▶ DATA SHOWN:
——————

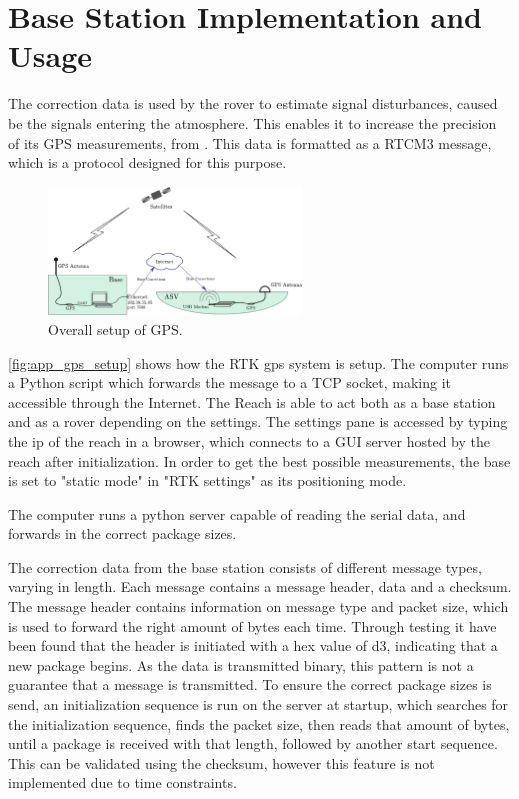 \section*{Base Station Implementation and Usage}
The correction data is used by the rover to estimate signal disturbances, caused be the signals entering the atmosphere. 
This enables it to increase the precision of its GPS measurements, from .
This data is formatted as a RTCM3 message, which is a protocol designed for this purpose.
\begin{figure}[H]
	\includegraphics[width=0.6\textwidth]{figures/comunicationSetup.pdf}
	\caption{Overall setup of GPS.}
	\label{fig:app_gps_setup}
\end{figure}
\autoref{fig:app_gps_setup} shows how the RTK gps system is setup. 
The computer runs a Python script which forwards the message to a TCP socket, making it accessible through the Internet. 
The Reach is able to act both as a base station and as a rover depending on the settings.
The settings pane is accessed by typing the ip of the reach in a browser, which connects to a GUI server hosted by the reach after initialization.
In order to get the best possible measurements, the base is set to "static mode" in "RTK settings" as its positioning mode.



The computer runs a python server capable of reading the serial data, and forwards in the correct package sizes.

The correction data from the base station consists of different message types, varying in length.
Each message contains a message header, data and a checksum. 
The message header contains information on message type and packet size, which is used to forward the right amount of bytes each time.
Through testing it have been found that the header is initiated with a hex value of d3, indicating that a new package begins. 
As the data is transmitted binary, this pattern is not a guarantee that a message is transmitted. 
To ensure the correct package sizes is send, an initialization sequence is run on the server at startup, which searches for the initialization sequence, finds the packet size, then reads that amount of bytes, until a package is received with that length, followed by another start sequence.
This can be validated using the checksum, however this feature is not implemented due to time constraints.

——————

▶ PROBLEM TO WORK ON: Everything above from the line containing "The settings pane" down to the line containing "To ensure the" is to be transcribed exactly, with both of those lines included and nothing else added.

▶ TASK OUTPUT:
The settings pane is accessed by typing the ip of the reach in a browser, which connects to a GUI server hosted by the reach after initialization.
In order to get the best possible measurements, the base is set to "static mode" in "RTK settings" as its positioning mode.



The computer runs a python server capable of reading the serial data, and forwards in the correct package sizes.

The correction data from the base station consists of different message types, varying in length.
Each message contains a message header, data and a checksum. 
The message header contains information on message type and packet size, which is used to forward the right amount of bytes each time.
Through testing it have been found that the header is initiated with a hex value of d3, indicating that a new package begins. 
As the data is transmitted binary, this pattern is not a guarantee that a message is transmitted. 
To ensure the correct package sizes is send, an initialization sequence is run on the server at startup, which searches for the initialization sequence, finds the packet size, then reads that amount of bytes, until a package is received with that length, followed by another start sequence.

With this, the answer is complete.